Bemühungen um ein internationales Image
Seit zwei Jahren macht die internationale Buchmesse in Kairo eine Phase der Umorientierung durch. Die größte arabische Buchmesse möchte für westliche Verleger attraktiver werden und sich ein internationales Image zulegen.
Die Veränderungen spiegeln sich vor allem im Rahmenprogramm wider. War die Messeleitung in früheren Jahren bemüht, arabische Literaturstars, wie Mahmud Darwisch oder Adonis, einzuladen, versucht man sich nun mit prominenten nicht arabischen Namen zu schmücken. Dieses Jahr schaute der türkische Nobelpreisträger Orhan Pamuk für zwei Tage vorbei.
Dialog mit dem Westen
Für einen internationalen Anstrich sorgt auch das Ehrengastprogramm, das dieses Jahr zum zweiten Mal durchgeführt wird.
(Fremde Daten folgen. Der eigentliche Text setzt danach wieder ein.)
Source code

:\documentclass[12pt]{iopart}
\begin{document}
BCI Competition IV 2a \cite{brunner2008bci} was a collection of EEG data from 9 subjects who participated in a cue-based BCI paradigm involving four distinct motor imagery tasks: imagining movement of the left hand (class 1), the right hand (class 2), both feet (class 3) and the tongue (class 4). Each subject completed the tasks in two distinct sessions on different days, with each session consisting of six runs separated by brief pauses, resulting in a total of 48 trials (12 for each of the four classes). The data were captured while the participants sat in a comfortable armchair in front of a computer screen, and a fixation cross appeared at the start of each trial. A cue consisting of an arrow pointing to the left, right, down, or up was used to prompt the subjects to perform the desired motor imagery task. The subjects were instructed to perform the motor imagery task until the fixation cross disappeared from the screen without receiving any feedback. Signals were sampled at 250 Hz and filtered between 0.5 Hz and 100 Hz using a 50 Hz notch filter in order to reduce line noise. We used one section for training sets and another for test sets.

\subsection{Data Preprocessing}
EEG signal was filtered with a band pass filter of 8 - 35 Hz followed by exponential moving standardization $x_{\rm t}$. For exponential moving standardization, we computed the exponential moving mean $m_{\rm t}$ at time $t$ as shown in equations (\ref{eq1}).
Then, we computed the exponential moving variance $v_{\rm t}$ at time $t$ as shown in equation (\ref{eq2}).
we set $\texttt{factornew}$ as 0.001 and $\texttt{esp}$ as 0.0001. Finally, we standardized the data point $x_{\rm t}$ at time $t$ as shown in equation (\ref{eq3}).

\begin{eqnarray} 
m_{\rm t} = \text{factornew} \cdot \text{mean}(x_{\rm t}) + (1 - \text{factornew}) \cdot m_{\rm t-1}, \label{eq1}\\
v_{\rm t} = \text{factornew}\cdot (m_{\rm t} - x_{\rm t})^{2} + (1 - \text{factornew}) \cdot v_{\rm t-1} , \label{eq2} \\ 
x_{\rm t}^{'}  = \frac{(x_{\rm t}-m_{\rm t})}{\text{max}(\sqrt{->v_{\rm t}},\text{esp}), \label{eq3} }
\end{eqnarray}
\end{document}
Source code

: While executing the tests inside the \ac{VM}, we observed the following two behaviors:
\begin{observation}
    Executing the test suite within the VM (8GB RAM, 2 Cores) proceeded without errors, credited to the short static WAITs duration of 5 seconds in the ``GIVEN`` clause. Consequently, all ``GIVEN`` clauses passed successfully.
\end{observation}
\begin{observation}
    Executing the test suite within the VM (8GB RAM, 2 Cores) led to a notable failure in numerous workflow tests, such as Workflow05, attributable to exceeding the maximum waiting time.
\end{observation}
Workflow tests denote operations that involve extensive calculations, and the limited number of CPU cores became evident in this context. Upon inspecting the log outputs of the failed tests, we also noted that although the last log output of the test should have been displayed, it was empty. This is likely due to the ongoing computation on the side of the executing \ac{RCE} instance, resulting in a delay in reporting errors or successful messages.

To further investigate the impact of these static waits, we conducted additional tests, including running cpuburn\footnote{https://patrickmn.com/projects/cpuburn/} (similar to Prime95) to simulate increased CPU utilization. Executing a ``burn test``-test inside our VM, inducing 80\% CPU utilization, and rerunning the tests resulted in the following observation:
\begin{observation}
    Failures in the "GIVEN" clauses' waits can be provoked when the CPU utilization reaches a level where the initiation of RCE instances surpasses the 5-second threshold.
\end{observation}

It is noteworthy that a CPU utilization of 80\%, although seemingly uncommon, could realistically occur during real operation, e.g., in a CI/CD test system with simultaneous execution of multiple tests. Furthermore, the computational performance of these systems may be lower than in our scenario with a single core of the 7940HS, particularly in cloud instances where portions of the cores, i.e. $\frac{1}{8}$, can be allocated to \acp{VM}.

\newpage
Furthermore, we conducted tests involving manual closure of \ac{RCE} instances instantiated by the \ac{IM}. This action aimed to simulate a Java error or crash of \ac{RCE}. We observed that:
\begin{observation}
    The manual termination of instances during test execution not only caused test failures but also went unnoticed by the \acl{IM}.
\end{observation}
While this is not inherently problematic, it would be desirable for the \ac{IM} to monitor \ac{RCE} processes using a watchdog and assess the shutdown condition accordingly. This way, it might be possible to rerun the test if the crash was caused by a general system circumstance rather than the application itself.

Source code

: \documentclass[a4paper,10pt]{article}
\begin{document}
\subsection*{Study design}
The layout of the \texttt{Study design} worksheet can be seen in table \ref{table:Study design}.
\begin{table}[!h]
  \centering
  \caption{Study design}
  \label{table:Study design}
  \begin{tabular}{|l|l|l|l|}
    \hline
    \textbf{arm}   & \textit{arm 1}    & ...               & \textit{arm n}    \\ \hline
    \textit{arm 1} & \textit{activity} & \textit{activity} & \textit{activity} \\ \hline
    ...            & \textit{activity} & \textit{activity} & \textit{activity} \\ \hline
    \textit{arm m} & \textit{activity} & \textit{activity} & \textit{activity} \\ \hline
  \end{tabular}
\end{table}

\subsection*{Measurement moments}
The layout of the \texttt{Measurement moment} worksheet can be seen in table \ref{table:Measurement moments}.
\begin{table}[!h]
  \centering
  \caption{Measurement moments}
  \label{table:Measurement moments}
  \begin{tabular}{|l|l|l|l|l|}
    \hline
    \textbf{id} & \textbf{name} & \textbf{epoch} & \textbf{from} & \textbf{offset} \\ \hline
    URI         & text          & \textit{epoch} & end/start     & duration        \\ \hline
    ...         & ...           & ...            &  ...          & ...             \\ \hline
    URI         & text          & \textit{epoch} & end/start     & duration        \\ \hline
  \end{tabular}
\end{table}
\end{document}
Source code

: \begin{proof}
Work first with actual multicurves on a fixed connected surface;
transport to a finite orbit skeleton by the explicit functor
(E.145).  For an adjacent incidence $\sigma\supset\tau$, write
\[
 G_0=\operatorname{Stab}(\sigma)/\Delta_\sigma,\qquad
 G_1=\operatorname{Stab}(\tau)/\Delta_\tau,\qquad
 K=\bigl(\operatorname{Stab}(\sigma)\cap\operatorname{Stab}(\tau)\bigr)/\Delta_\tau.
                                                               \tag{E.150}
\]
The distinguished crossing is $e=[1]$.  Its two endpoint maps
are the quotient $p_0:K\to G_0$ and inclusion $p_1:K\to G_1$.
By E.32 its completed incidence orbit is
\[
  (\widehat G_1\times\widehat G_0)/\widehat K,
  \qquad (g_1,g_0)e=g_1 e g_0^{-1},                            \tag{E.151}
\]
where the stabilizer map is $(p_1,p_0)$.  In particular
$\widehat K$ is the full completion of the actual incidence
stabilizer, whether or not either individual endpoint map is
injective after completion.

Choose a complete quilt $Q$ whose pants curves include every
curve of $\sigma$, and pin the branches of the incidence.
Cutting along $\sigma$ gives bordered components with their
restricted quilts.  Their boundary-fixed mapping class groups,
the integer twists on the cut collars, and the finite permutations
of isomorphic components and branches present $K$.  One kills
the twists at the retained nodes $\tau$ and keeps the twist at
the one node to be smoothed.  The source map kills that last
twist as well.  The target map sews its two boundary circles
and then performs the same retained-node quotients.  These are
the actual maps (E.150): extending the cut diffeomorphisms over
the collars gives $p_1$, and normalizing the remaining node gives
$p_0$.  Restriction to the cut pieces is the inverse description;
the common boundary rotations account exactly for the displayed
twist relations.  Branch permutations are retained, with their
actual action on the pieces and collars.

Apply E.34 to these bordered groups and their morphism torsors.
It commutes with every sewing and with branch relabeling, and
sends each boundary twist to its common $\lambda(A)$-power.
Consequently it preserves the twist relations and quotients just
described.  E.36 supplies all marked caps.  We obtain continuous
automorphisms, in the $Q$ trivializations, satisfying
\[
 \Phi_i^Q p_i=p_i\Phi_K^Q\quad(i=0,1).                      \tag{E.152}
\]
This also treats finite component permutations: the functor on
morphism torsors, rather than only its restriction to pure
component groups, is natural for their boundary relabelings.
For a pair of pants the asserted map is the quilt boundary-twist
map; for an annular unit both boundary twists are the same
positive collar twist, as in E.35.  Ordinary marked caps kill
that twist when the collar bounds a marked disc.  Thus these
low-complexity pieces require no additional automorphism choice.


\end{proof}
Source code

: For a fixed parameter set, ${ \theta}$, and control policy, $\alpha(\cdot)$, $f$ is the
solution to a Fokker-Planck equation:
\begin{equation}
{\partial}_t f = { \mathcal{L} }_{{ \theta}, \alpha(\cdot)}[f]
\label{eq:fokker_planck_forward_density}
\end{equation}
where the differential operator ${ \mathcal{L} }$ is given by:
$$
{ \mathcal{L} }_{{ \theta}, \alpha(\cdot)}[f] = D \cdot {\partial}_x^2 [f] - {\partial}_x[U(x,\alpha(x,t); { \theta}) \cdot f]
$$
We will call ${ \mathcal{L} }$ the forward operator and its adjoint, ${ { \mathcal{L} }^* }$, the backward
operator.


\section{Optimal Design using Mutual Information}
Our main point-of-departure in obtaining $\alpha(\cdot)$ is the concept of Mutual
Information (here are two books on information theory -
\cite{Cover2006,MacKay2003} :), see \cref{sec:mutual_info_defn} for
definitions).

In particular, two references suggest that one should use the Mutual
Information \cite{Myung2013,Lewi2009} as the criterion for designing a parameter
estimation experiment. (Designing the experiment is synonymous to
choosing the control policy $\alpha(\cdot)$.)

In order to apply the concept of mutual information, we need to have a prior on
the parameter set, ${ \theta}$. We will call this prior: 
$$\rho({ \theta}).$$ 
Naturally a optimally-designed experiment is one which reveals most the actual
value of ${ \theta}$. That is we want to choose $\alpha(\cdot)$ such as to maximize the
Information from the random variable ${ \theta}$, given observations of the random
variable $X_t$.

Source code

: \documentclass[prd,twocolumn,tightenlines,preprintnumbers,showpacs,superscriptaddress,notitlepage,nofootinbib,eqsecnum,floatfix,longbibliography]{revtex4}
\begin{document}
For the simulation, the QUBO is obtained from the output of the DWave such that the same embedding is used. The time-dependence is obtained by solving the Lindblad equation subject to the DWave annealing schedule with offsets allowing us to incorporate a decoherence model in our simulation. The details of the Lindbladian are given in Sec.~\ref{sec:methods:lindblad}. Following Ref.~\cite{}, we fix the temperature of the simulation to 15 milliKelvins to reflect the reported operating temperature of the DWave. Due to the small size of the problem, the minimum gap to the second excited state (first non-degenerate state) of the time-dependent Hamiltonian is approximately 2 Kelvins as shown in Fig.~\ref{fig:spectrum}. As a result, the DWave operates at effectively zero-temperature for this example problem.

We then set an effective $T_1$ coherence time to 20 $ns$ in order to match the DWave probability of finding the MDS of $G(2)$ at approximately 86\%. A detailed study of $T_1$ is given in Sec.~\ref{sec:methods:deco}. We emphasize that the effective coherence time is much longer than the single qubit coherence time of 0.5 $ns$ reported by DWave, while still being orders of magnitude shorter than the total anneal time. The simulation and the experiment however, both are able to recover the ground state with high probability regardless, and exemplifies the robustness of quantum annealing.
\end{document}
Nach Aussage von Wahid Abdalmagid, dem stellvertretenden Direktor der Buchmesse, ist das Programm in den nächsten Jahren ausschließlich westlichen Ländern vorbehalten, weil der Dialog mit dem Westen für die Veranstalter oberste Priorität habe.
Die Spannungen zwischen der arabisch-islamischen und der westlichen Kultur seien in erster Linie auf mangelndes gegenseitiges Wissen zurückzuführen. Die Messe mit Hunderttausenden von Besuchern aus allen Bevölkerungsschichten sei der ideale Rahmen, um Vorurteile abzubauen.
Innovativer Buchpreis
So präsentierte der diesjährige Ehrengast Italien neben Musik-, Theater- und Kinoveranstaltungen denn auch die "Klassiker" des Kulturdialogs: Zur Rolle der Medien, zur Rolle der Orientalistik und zur Koexistenz von Islam und Christentum.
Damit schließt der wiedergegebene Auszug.